Dressage_ is_ a specified size.
I believe most disciplines have "standard" sizes individual to their needs...

_Personally, I would rather to large than to small._
You can always make a line in the dirt and not ride past it but can't lengthen a arena when it is fenced and the ground not prepared.....
:runninghorse2:.....


----------



## Hellcat (Jul 13, 2016)

Its almost square. How much space do you have? Is it covered?

I put in a 160x 260 outdoor non covered pen. Its an awesome size!! 

Covered maybe 100 x 180


----------



## PaintHorseMares (Apr 19, 2008)

Ours is 100'x200' and is a very typical size around here for western/cow working.


----------



## Golden Horse (Feb 20, 2010)

danicelia24 said:


> Really? Cause when we go to shows and everything they just seem sooo much bigger and I want to get my horses use to working in an arena that they will come across in shows. but I was thinking of expanding it to be 160'x140'.

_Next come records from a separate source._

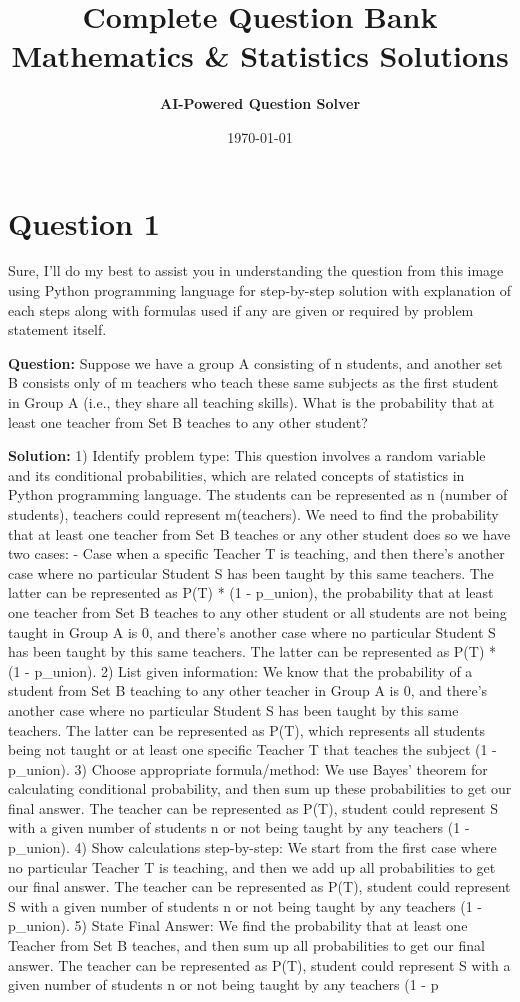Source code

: \documentclass[12pt]{article}
\title{\textbf{Complete Question Bank}\\
\large{Mathematics \& Statistics Solutions}}
\author{\textbf{AI-Powered Question Solver}}
\date{\today}
\begin{document}
\maketitle
\newpage


\section*{Question 1}\n
Sure, I'll do my best to assist you in understanding the question from this image using Python programming language for step-by-step solution with explanation of each steps along with formulas used if any are given or required by problem statement itself. 

\textbf{Question:} Suppose we have a group A consisting of n students, and another set B consists only of m teachers who teach these same subjects as the first student in Group A (i.e., they share all teaching skills). What is the probability that at least one teacher from Set B teaches to any other student?

\textbf{Solution:} 
1) Identify problem type: This question involves a random variable and its conditional probabilities, which are related concepts of statistics in Python programming language. The students can be represented as n (number of students), teachers could represent m(teachers). We need to find the probability that at least one teacher from Set B teaches or any other student does so we have two cases: 
- Case when a specific Teacher T is teaching, and then there's another case where no particular Student S has been taught by this same teachers. The latter can be represented as P(T) * (1 - p_union), the probability that at least one teacher from Set B teaches to any other student or all students are not being taught in Group A is 0, and there's another case where no particular Student S has been taught by this same teachers. The latter can be represented as P(T) * (1 - p_union).
2) List given information: We know that the probability of a student from Set B teaching to any other teacher in Group A is 0, and there's another case where no particular Student S has been taught by this same teachers. The latter can be represented as P(T), which represents all students being not taught or at least one specific Teacher T that teaches the subject (1 - p_union).
3) Choose appropriate formula/method: We use Bayes' theorem for calculating conditional probability, and then sum up these probabilities to get our final answer.  The teacher can be represented as P(T), student could represent S with a given number of students n or not being taught by any teachers (1 - p_union).
4) Show calculations step-by-step: We start from the first case where no particular Teacher T is teaching, and then we add up all probabilities to get our final answer.  The teacher can be represented as P(T), student could represent S with a given number of students n or not being taught by any teachers (1 - p_union).
5) State Final Answer: We find the probability that at least one Teacher from Set B teaches, and then sum up all probabilities to get our final answer.  The teacher can be represented as P(T), student could represent S with a given number of students n or not being taught by any teachers (1 - p
\end{document}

First rule of arena building, build as big as you can afford and have room for! 160' by 140' is just fantastic


----------



## danicelia24 (Jul 16, 2013)

I have 13 acres and the area I want it I have plenty room to make it bigger. And it will be outdoor non-covered. I dont have it fenced in I have stakes and some string right now just as a guide. I didn't want to start fencing it in if it wasn't going to be big enough. We do a variety of disciplines, one day I could have barrels set up and the next day have jumps. So I definetly want something that will be able to handle that comfortably. As it is we have been using the staked out area to do barrels but it seems a little tight but that could be me.


----------



## horselovinguy (Oct 1, 2013)

Here you go....
http://rodeo.about.com/od/faqs/f/barrelmeasures.htm {you may need to copy & paste this one}
Rodeo Arenas, Roping arenas,and riding arenas
If this link works correctly, it had many, many patterns in different sized arenas set-up so distances were noted and so was arena size..
_http://hi-hog.com/wp-content/uploads/2011/12/Barrel-Racing-01-LB.jpg_


I keep seeing this...

*The standard measurements for a barrel racing arena is 130' wide and 200 long.

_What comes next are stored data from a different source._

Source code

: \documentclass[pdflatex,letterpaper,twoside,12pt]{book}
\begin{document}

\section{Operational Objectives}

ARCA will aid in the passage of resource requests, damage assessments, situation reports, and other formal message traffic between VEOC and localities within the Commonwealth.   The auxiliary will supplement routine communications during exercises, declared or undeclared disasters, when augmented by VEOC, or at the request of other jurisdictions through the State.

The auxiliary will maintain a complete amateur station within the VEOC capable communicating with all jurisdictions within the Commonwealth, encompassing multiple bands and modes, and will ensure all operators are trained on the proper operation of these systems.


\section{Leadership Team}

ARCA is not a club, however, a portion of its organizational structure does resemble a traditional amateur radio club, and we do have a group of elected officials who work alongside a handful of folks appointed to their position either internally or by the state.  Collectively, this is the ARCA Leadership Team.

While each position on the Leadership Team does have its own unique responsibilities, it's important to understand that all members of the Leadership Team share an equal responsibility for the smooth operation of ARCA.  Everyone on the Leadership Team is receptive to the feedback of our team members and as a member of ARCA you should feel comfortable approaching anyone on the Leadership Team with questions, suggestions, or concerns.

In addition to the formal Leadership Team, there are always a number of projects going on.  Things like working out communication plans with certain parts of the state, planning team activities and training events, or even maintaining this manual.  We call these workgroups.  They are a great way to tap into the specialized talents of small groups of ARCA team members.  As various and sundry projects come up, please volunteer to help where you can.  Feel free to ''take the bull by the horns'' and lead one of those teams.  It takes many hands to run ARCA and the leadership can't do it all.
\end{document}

*_I have no idea how accurate that ^^^^ is...._
My friends barrel race, calf-rope and jump....their arena is around those dimensions and all activities can be done comfortably for horses between 15 -16 hands on average.
My arena is 130' x 200'. We can move along even with 3 riders astride at the same time. You just need to steer. :wink:
:runninghorse2:....


----------